De gevolgen van niet-naleving van het Didamarrest
De AG constateert dat het Didamarrest niet de vraag behandelt wat de sanctie op niet-naleving van de regels uit het Didamarrest zou moeten zijn. De AG vraagt zich af: is dat nietigheid of vernietigbaarheid van de in strijd daarmee gesloten overeenkomst, of is enkel sprake is van onrechtmatigheid, of mogelijk zelfs dat niet eens? Naar het oordeel van de AG is vernietigbaarheid op basis van artikel 3:40 lid 2 BW geen optie, omdat de bestuursrechtelijke beginselen waarop de Didamregels zich baseren niet (duidelijk) gecodificeerd zijn in ons recht. Nietigheid op basis van artikel 3:40 lid 1 BW is ook niet mogelijk volgens de AG, aangezien handelen in strijd met de Didamregels “bezwaarlijk strijd met fundamentele beginselen van de rechtsorde of met algemene belangen van fundamentele aard” zal opleveren. Dat zou anders zijn indien de overheid bewust in strijd met de regels heeft gehandeld, aldus de AG.
De AG maakt ook een vergelijking met het aanbestedingsrecht: het aannemen van nietigheid of vernietigbaarheid zou niet goed te rijmen zijn met de uitspraken van de Hoge Raad over de rechtsgevolgen voor overeenkomsten bij niet-naleving van het aanbestedingsrecht. Dat leidt namelijk niet tot nietigheid of vernietigbaarheid van de overeenkomst die in strijd met dat recht tot stand is gekomen. Het ligt volgens de AG niet erg voor de hand dat de nietigheid of vernietigbaarheid wél het rechtsgevolg zou zijn als de regels van het Didamarrest niet zijn nageleefd, terwijl de Didamregels daarvoor, anders dan het aanbestedingsrecht, “een dergelijk (wettelijk) ankerpunt in het geheel niet hebben en (dus) een veel zwakkere rechtvaardiging kennen”. Aldus de AG.
Volgens de AG zou een vordering uit onrechtmatige daad een voldoende sanctie zijn.

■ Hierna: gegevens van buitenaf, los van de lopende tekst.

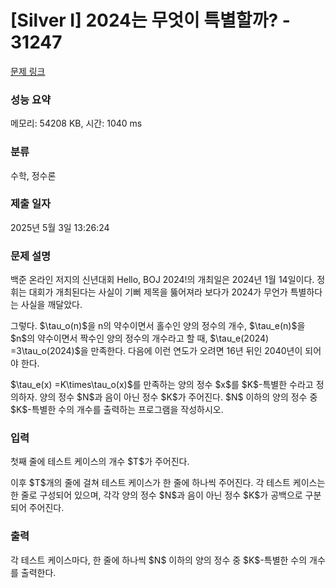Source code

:# [Silver I] 2024는 무엇이 특별할까? - 31247 

[문제 링크](https://www.acmicpc.net/problem/31247) 

### 성능 요약

메모리: 54208 KB, 시간: 1040 ms

### 분류

수학, 정수론

### 제출 일자

2025년 5월 3일 13:26:24

### 문제 설명

<p>백준 온라인 저지의 신년대회 Hello, BOJ 2024!의 개최일은 2024년 1월 14일이다. 정휘는 대회가 개최된다는 사실이 기뻐 제목을 뚫어져라 보다가 2024가 무언가 특별하다는 사실을 깨달았다.</p>

<p>그렇다. $\tau_o(n)$을 n의 약수이면서 홀수인 양의 정수의 개수, $\tau_e(n)$을 $n$의 약수이면서 짝수인 양의 정수의 개수라고 할 때, $\tau_e(2024) =3\tau_o(2024)$을 만족한다. 다음에 이런 연도가 오려면 16년 뒤인 2040년이 되어야 한다.</p>

<p>$\tau_e(x) =K\times\tau_o(x)$를 만족하는 양의 정수 $x$를 $K$-특별한 수라고 정의하자. 양의 정수 $N$과 음이 아닌 정수 $K$가 주어진다. $N$ 이하의 양의 정수 중 $K$-특별한 수의 개수를 출력하는 프로그램을 작성하시오.</p>

### 입력 

 <p>첫째 줄에 테스트 케이스의 개수 $T$가 주어진다.</p>

<p>이후 $T$개의 줄에 걸쳐 테스트 케이스가 한 줄에 하나씩 주어진다. 각 테스트 케이스는 한 줄로 구성되어 있으며, 각각 양의 정수 $N$과 음이 아닌 정수 $K$가 공백으로 구분되어 주어진다.</p>

### 출력 

 <p>각 테스트 케이스마다, 한 줄에 하나씩 $N$ 이하의 양의 정수 중 $K$-특별한 수의 개수를 출력한다.</p>

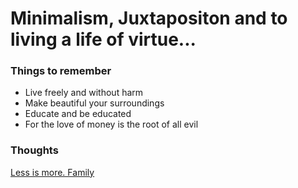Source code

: # Minimalism, Juxtapositon and to living a life of virtue...

### Things to remember
- Live freely and without harm
- Make beautiful your surroundings
- Educate and be educated
- For the love of money is the root of all evil

### Thoughts
[Less is more. Family](/blog/family)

Wanneer de overheid niet behoorlijk kan uitleggen waarom hij voor een bepaalde gegadigde heeft gekozen, kan hij aansprakelijk zijn voor de daardoor veroorzaakte schade. Dit zou in de regel slechts neerkomen op kansschade.
Temporele werking van de Didamregels
Ook geeft het Didamarrest volgens de AG aanleiding tot de vraag wat de temporele werking is van die regels. Gelden de regels ook voor overeenkomsten en overdrachten die dateren van vóór het arrest en bij de totstandkoming waarvan geen rekening is gehouden met de gelding van die regels? De AG merkt op dat de rechtbank Midden-Nederland in een vonnis van 24 mei 2023 het voornemen heeft uitgesproken om prejudiciële vragen aan de Hoge Raad te stellen over de temporele werking van de Didamregels. Deze zaak is echter beëindigd, voordat de prejudiciële vragen gesteld konden worden. Ook hierover zou de Hoge Raad zich volgens de AG kunnen uitlaten.
Afsluiting
De conclusie van de AG is een onafhankelijk advies aan de Hoge Raad, die vrij is dat advies al dan niet te volgen. Het advies van de AG komt erop neer: Hoge Raad, verduidelijk en beperk Didamregels. De AG signaleert een aantal vragen, die in zijn optiek beantwoord zouden moeten worden op 25 oktober 2024 – de datum waarop het arrest van de Hoge Raad voorlopig is bepaald. Naar dat arrest zal door menigeen reikhalzend worden uitgezien.